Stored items

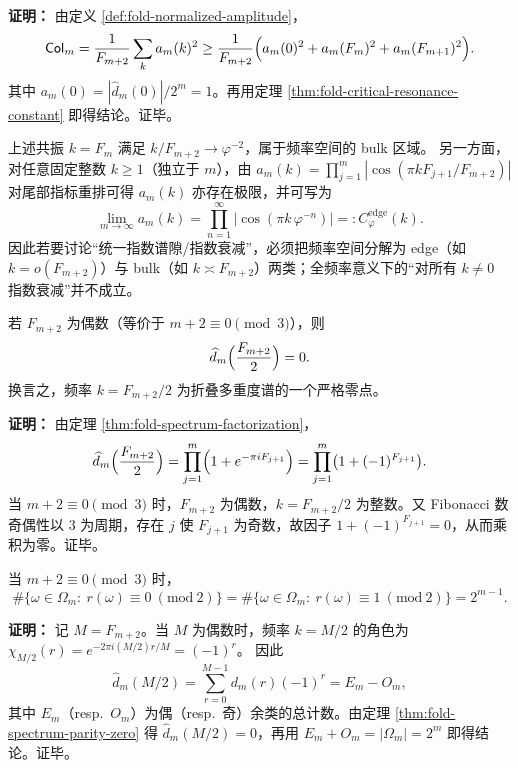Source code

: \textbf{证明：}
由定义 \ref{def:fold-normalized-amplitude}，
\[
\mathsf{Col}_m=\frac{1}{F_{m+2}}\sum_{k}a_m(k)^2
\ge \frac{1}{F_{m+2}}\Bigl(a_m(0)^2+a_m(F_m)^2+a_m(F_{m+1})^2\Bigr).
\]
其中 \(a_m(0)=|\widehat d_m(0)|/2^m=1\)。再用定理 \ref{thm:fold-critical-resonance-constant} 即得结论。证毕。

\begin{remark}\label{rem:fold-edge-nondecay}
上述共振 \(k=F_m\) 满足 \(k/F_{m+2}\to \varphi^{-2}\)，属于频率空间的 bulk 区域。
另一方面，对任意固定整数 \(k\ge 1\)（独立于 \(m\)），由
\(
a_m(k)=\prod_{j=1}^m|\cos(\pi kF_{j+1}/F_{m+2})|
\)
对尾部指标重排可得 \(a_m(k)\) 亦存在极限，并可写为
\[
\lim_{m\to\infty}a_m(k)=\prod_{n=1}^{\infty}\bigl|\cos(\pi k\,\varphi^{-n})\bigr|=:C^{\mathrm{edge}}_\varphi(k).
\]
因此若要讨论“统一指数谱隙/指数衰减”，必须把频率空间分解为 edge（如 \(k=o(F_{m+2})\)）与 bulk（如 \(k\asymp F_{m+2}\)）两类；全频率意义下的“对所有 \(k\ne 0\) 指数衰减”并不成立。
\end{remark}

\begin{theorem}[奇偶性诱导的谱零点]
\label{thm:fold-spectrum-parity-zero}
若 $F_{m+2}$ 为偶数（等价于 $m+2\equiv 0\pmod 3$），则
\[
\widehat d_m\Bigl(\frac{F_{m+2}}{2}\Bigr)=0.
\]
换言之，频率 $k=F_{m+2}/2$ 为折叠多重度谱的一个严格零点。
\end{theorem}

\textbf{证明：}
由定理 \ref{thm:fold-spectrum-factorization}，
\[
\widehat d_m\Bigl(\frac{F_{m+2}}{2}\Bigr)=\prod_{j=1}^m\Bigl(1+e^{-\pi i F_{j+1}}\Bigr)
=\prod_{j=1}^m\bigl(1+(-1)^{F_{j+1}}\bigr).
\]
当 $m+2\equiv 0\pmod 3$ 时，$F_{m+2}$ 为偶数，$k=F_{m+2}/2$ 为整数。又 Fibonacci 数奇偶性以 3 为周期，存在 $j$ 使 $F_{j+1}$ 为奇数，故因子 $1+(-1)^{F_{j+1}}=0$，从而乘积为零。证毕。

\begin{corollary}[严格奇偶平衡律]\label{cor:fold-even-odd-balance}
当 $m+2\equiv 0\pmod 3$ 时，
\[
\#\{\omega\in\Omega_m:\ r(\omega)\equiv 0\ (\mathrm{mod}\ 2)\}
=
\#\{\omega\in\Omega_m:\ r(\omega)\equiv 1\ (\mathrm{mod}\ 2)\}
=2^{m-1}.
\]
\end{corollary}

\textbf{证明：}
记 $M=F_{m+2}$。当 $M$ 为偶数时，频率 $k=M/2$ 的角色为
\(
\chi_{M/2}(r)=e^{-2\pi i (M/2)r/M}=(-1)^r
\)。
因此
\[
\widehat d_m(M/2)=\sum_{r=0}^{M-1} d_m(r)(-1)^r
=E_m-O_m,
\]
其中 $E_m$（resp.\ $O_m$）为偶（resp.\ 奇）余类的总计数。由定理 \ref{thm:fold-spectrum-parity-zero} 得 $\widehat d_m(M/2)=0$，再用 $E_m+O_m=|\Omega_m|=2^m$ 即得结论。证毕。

▶ **WHAT TO WORK ON**
Where the word "edge" appears in a line of the entries, copy that line.

▶ **EXERCISE OUTPUT**
\begin{remark}\label{rem:fold-edge-nondecay}
\lim_{m\to\infty}a_m(k)=\prod_{n=1}^{\infty}\bigl|\cos(\pi k\,\varphi^{-n})\bigr|=:C^{\mathrm{edge}}_\varphi(k).
因此若要讨论“统一指数谱隙/指数衰减”，必须把频率空间分解为 edge（如 \(k=o(F_{m+2})\)）与 bulk（如 \(k\asymp F_{m+2}\)）两类；全频率意义下的“对所有 \(k\ne 0\) 指数衰减”并不成立。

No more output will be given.